Ainda menos sutil, a faixa dedicada explicitamente ao nosso dignatário, Messias, é aquela que abre com “bom dia grupo!” e fala sobre um sacramentado salvador que na verdade é um “demagogo, há trinta anos nesse jogo e que agora é a salvação”, atuando “sem diálogo, nem projetos, dando graças ao ódio e ao medo”. Olha, se esta letra não é a definição perfeita da BALBÚRDIA que se desenha ao nosso redor, juro que nem sei dizer.
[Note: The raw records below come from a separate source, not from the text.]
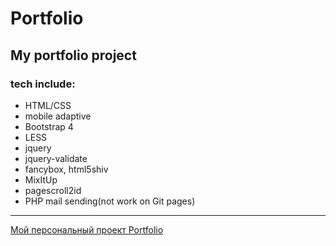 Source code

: # Portfolio

## My portfolio project
### tech include:
- HTML/CSS
- mobile adaptive
- Bootstrap 4
- LESS
- jquery
- jquery-validate
- fancybox, html5shiv
- MixItUp
- pagescroll2id
- PHP mail sending(not work on Git pages)
***
[Мой персональный проект Portfolio]( https://asya-zara.github.io/portfolio/)
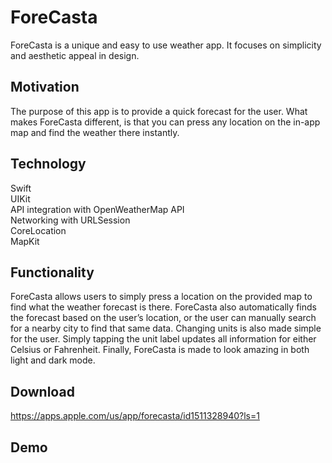 # ForeCasta
ForeCasta is a unique and easy to use weather app. It focuses on simplicity and aesthetic appeal in design. 

## Motivation
The purpose of this app is to provide a quick forecast for the user. What makes ForeCasta different, is that you can press 
any location on the in-app map and find the weather there instantly.

## Technology
Swift <br />
UIKit <br />
API integration with OpenWeatherMap API <br />
Networking with URLSession <br />
CoreLocation <br />
MapKit <br />

## Functionality
ForeCasta allows users to simply press a location on the provided map to find what the weather forecast is there. 
ForeCasta also automatically finds the forecast based on the user’s location, or the user can manually search for 
a nearby city to find that same data. Changing units is also made simple for the user. Simply tapping the unit label 
updates all information for either Celsius or Fahrenheit. Finally, ForeCasta is made to look amazing in both light and dark mode.

## Download
https://apps.apple.com/us/app/forecasta/id1511328940?ls=1

## Demo
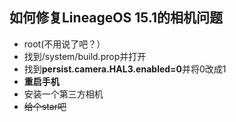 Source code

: ## 如何修复LineageOS 15.1的相机问题
- root(不用说了吧？）
- 找到/system/build.prop并打开
- 找到**persist.camera.HAL3.enabled=0**并将0改成1
- **重启手机**
- 安装一个第三方相机
- ~~给个star吧~~

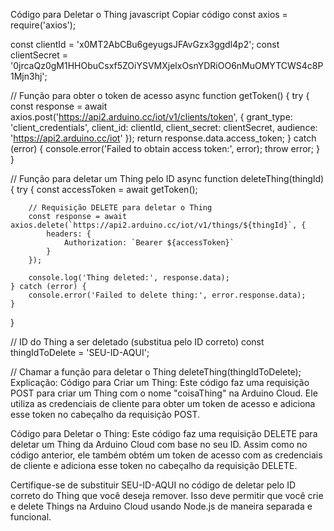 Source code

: Código para Deletar o Thing
javascript
Copiar código
const axios = require('axios');

const clientId = 'x0MT2AbCBu6geyugsJFAvGzx3ggdl4p2';
const clientSecret = '0jrcaQz0gM1HHObuCsxf5ZOiYSVMXjelxOsnYDRiOO6nMuOMYTCWS4c8P1Mjn3hj';

// Função para obter o token de acesso
async function getToken() {
    try {
        const response = await axios.post('https://api2.arduino.cc/iot/v1/clients/token', {
            grant_type: 'client_credentials',
            client_id: clientId,
            client_secret: clientSecret,
            audience: 'https://api2.arduino.cc/iot'
        });
        return response.data.access_token;
    } catch (error) {
        console.error('Failed to obtain access token:', error);
        throw error;
    }
}

// Função para deletar um Thing pelo ID
async function deleteThing(thingId) {
    try {
        const accessToken = await getToken();

        // Requisição DELETE para deletar o Thing
        const response = await axios.delete(`https://api2.arduino.cc/iot/v1/things/${thingId}`, {
            headers: {
                Authorization: `Bearer ${accessToken}`
            }
        });

        console.log('Thing deleted:', response.data);
    } catch (error) {
        console.error('Failed to delete thing:', error.response.data);
    }
}

// ID do Thing a ser deletado (substitua pelo ID correto)
const thingIdToDelete = 'SEU-ID-AQUI';

// Chamar a função para deletar o Thing
deleteThing(thingIdToDelete);
Explicação:
Código para Criar um Thing: Este código faz uma requisição POST para criar um Thing com o nome "coisaThing" na Arduino Cloud. Ele utiliza as credenciais de cliente para obter um token de acesso e adiciona esse token no cabeçalho da requisição POST.

Código para Deletar o Thing: Este código faz uma requisição DELETE para deletar um Thing da Arduino Cloud com base no seu ID. Assim como no código anterior, ele também obtém um token de acesso com as credenciais de cliente e adiciona esse token no cabeçalho da requisição DELETE.

Certifique-se de substituir SEU-ID-AQUI no código de deletar pelo ID correto do Thing que você deseja remover. Isso deve permitir que você crie e delete Things na Arduino Cloud usando Node.js de maneira separada e funcional. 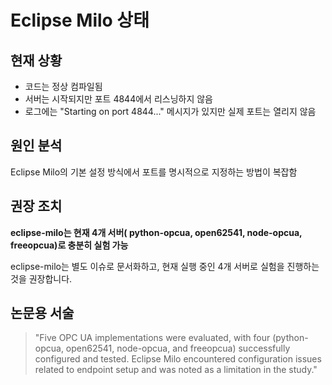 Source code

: # Eclipse Milo 상태

## 현재 상황
- 코드는 정상 컴파일됨
- 서버는 시작되지만 포트 4844에서 리스닝하지 않음
- 로그에는 "Starting on port 4844..." 메시지가 있지만 실제 포트는 열리지 않음

## 원인 분석
Eclipse Milo의 기본 설정 방식에서 포트를 명시적으로 지정하는 방법이 복잡함

## 권장 조치
**eclipse-milo는 현재 4개 서버( python-opcua, open62541, node-opcua, freeopcua)로 충분히 실험 가능**

eclipse-milo는 별도 이슈로 문서화하고, 현재 실행 중인 4개 서버로 실험을 진행하는 것을 권장합니다.

## 논문용 서술
> "Five OPC UA implementations were evaluated, with four (python-opcua, open62541, node-opcua, and freeopcua) successfully configured and tested. Eclipse Milo encountered configuration issues related to endpoint setup and was noted as a limitation in the study."
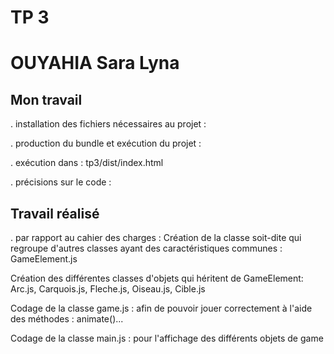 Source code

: # TP 3

# OUYAHIA Sara Lyna

## Mon travail
. installation des fichiers nécessaires au projet :

. production du bundle et exécution du projet :


. exécution dans : tp3/dist/index.html

. précisions sur le code :



## Travail réalisé
. par rapport au cahier des charges :
Création de la classe soit-dite qui regroupe d'autres classes ayant des caractéristiques communes : GameElement.js

Création des différentes classes d'objets qui héritent de GameElement: Arc.js, Carquois.js, Fleche.js, Oiseau.js, Cible.js

Codage de la classe game.js : afin de pouvoir jouer correctement à l'aide des méthodes : animate()...

Codage de la classe main.js : pour l'affichage des différents objets de game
Sei lá se você gosta do Dead Fish. Isso, na real, pouco deveria importar num disco como esse, quase necessário nos dias sufocantes de hoje. É um álbum catártico, forte, sem rodeios, pra ouvir, pra berrar junto a plenos pulmões. Num momento tão esquisito, no qual vemos roqueiros DAZANTIGA mostrando uma bizarra face conservadora que em nada combina com o estilo musical que eles tocam, “ai, o politicamente correto, o mundo tá chato”, no qual certos punks ficam com medo de se posicionar e sobem no muro (ou, pior, pulam para O OUTRO LADO, o que faz menos sentido ainda), chega a ser uma benção que Ponto Cego exista e de alguma forma saia do underground e chegue ao mainstream, pra espalhar a mensagem e incomodar quem precisa.

Por favor, que não seja o único. Por favor, que tenhamos mais discos como este — coisa que o rap, insisto, NUNCA deixou de fazer. Discos de punk, de ska, de HC, de metal. Já passou da hora de colocar o protesto no volume 11. Porque o 10 não é mais o bastante.